AL-JAZEERA è la televisione satellitare del Qatar fondata nel ’96 dall’emiro Hamad bin Khalifa al-Thani. Trasmette 24 ore al giorno, ha 350 dipendenti e 35 uffici di corrispondenza nel mondo. Per ora trasmette solo in arabo. In Medio Oriente e Nord Africa è il primo broadcaster satellitare (spettatori: 10 milioni di famiglie). Diffonde in Europa dal ’99. Ha un look moderno, ispirato alla Cnn. Le presentatrici hanno stile preciso e posato.

Inizialmente data per «favorita» nella copertura della guerra all’Iraq, ha dovuto subire colpi terribili.
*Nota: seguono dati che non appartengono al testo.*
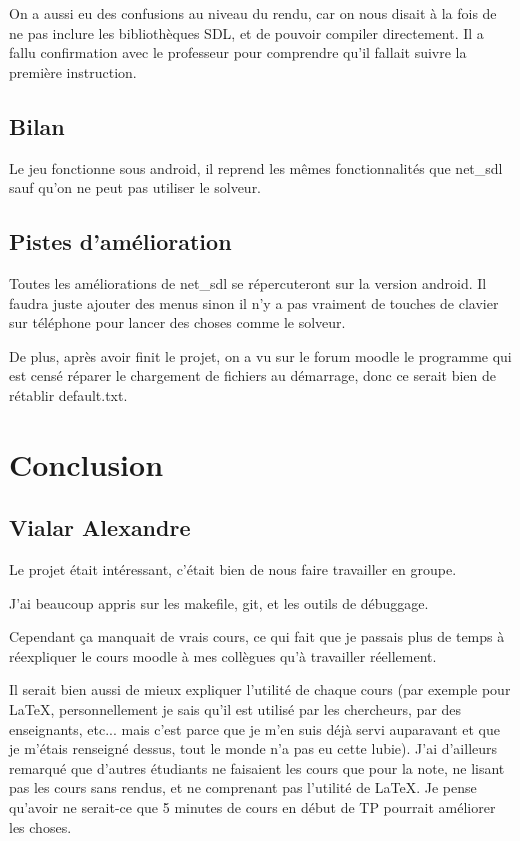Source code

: \documentclass[12pt]{article}
\begin{document}
On a aussi eu des confusions au niveau du rendu, car on nous disait à la fois de ne pas inclure les bibliothèques SDL, et de pouvoir compiler directement. Il a fallu confirmation avec le professeur pour comprendre qu'il fallait suivre la première instruction.
\subsection{Bilan}
Le jeu fonctionne sous android, il reprend les mêmes fonctionnalités que net\_sdl sauf qu'on ne peut pas utiliser le solveur.
\subsection{Pistes d'amélioration}
Toutes les améliorations de net\_sdl se répercuteront sur la version android. Il faudra juste ajouter des menus sinon il n'y a pas vraiment de touches de clavier sur téléphone pour lancer des choses comme le solveur.

De plus, après avoir finit le projet, on a vu sur le forum moodle le programme qui est censé réparer le chargement de fichiers au démarrage, donc ce serait bien de rétablir default.txt.



\section{Conclusion}
\subsection{Vialar Alexandre}
Le projet était intéressant, c'était bien de nous faire travailler en groupe.

J'ai beaucoup appris sur les makefile, git, et les outils de débuggage.

Cependant ça manquait de vrais cours, ce qui fait que je passais plus de temps à réexpliquer le cours moodle à mes collègues qu'à travailler réellement.

Il serait bien aussi de mieux expliquer l'utilité de chaque cours (par exemple pour \LaTeX, personnellement je sais qu'il est utilisé par les chercheurs, par des enseignants, etc... mais c'est parce que je m'en suis déjà servi auparavant et que je m'étais renseigné dessus, tout le monde n'a pas eu cette lubie). 
J'ai d'ailleurs remarqué que d'autres étudiants ne faisaient les cours que pour la note, ne lisant pas les cours sans rendus, et ne comprenant pas l'utilité de \LaTeX.
Je pense qu'avoir ne serait-ce que 5 minutes de cours en début de TP pourrait améliorer les choses.
\end{document}

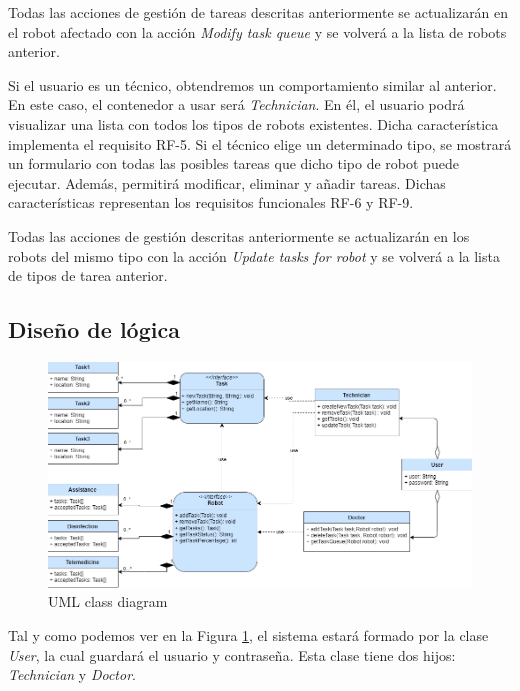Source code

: Todas las acciones de gestión de tareas descritas anteriormente se actualizarán en el robot afectado con la acción \textit{Modify task queue} y se volverá a la lista de robots anterior.

Si el usuario es un técnico, obtendremos un comportamiento similar al anterior. En este caso, el contenedor a usar será \textit{Technician}. En él, el usuario podrá visualizar una lista con todos los tipos de robots existentes. Dicha característica implementa el requisito RF-5. Si el técnico elige un determinado tipo, se mostrará un formulario con todas las posibles tareas que dicho tipo de robot puede ejecutar. Además, permitirá modificar, eliminar y añadir tareas. Dichas características representan los requisitos funcionales RF-6 y RF-9.

Todas las acciones de gestión descritas anteriormente se actualizarán en los robots del mismo tipo con la acción \textit{Update tasks for robot} y se volverá a la lista de tipos de tarea anterior.

\subsection{Diseño de lógica}

\begin{figure}[H]
	\centering
	\includegraphics[width=1\textwidth]{images/class-diagram.png}
	\caption{UML class diagram}
	\label{fig:UMLModel}
\end{figure}
 Tal y como podemos ver en la Figura \ref{fig:UMLModel}, el sistema estará formado por la clase \textit{User}, la cual guardará el usuario y contraseña. Esta clase tiene dos hijos: \textit{Technician} y \textit{Doctor}.
 
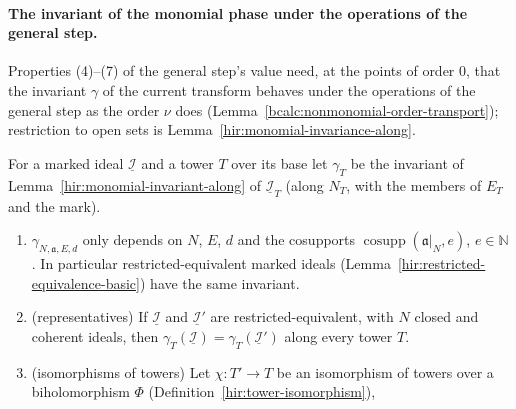 \paragraph{The invariant of the monomial phase under the operations of the general step.} Properties (4)--(7) of the general step's value need, at the
points of order \(0\), that the invariant \(\gamma\) of the current transform behaves under the operations of the general step as the order \(\nu\) does
(Lemma~\ref{bcalc:nonmonomial-order-transport}); restriction to open sets is Lemma~\ref{hir:monomial-invariance-along}.

\begin{lemma}
\label{bcalc:nonmonomial-order-monomial-transport}
\mixedleanok
For a marked ideal \(\underline{\mathcal I}\) and a tower \(T\) over its base let \(\gamma_T\) be the invariant of Lemma~\ref{hir:monomial-invariant-along} of
\(\underline{\mathcal I}_T\) (along \(N_T\), with the members of \(E_T\) and the mark).
\begin{enumerate}
\item \(\gamma_{N,\mathfrak a,E,d}\) only depends on \(N\), \(E\), \(d\) and the cosupports \(\operatorname{cosupp}(\mathfrak a|_N,e)\), \(e\in\mathbb N\). In particular restricted-equivalent
marked ideals (Lemma~\ref{hir:restricted-equivalence-basic}) have the same invariant.
\item (representatives) If \(\underline{\mathcal I}\) and \(\underline{\mathcal I}'\) are restricted-equivalent, with \(N\) closed and coherent ideals, then
\(\gamma_T(\underline{\mathcal I})=\gamma_T(\underline{\mathcal I}')\) along every tower \(T\).
\item (isomorphisms of towers) Let \(\chi\colon T'\to T\) be an isomorphism of towers over a biholomorphism \(\Phi\) (Definition~\ref{hir:tower-isomorphism}),

\end{enumerate}
\end{lemma}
Attacchi on line al suo neonato sito in inglese, divieto di effettuare collegamenti dal trading floor della Borsa di New York, sanzioni del governo iracheno a due dei suoi corrispondenti a Baghdad, e il fatto più grave, il bombardamento «per errore» agli uffici nella capitale irachena, seguito dalla morte di un suo reporter, Tareq Ayyoub.

Nonostante tutto, il sito in inglese di Al Jazeera ha ripreso a funzionare, dando la possibilità a milioni di persone di conoscere un'altra faccia dell'informazione in questa guerra. Il sito web in lingua inglese aveva debuttato su Internet il 25 marzo, per restare vittima - dopo solo 12 ore - di un attacco on line ad opera di un gruppo che si è firmato «Freedom Cyber Force Militia», post scriptum «God bless our troops!!!». Chi digitava l'indirizzo www.english.aljazeera.net veniva dirottato su un sito dove campeggiava la bandiera stelle e strisce e la scritta «Let Freedom Ring!». Al Jazeera si era così vista costretta a ritirare il sito dalla rete, in attesa di trovare uno strumento efficace per proteggersi dal pirataggio on line. E si era affidata ai servizi della società Akamai Technologies, sede nel Massachussets, che fra i suoi clienti conta anche la Cnn e la Msnbc, e che è nota per la sua esperienza nella protezione dagli attacchi on line.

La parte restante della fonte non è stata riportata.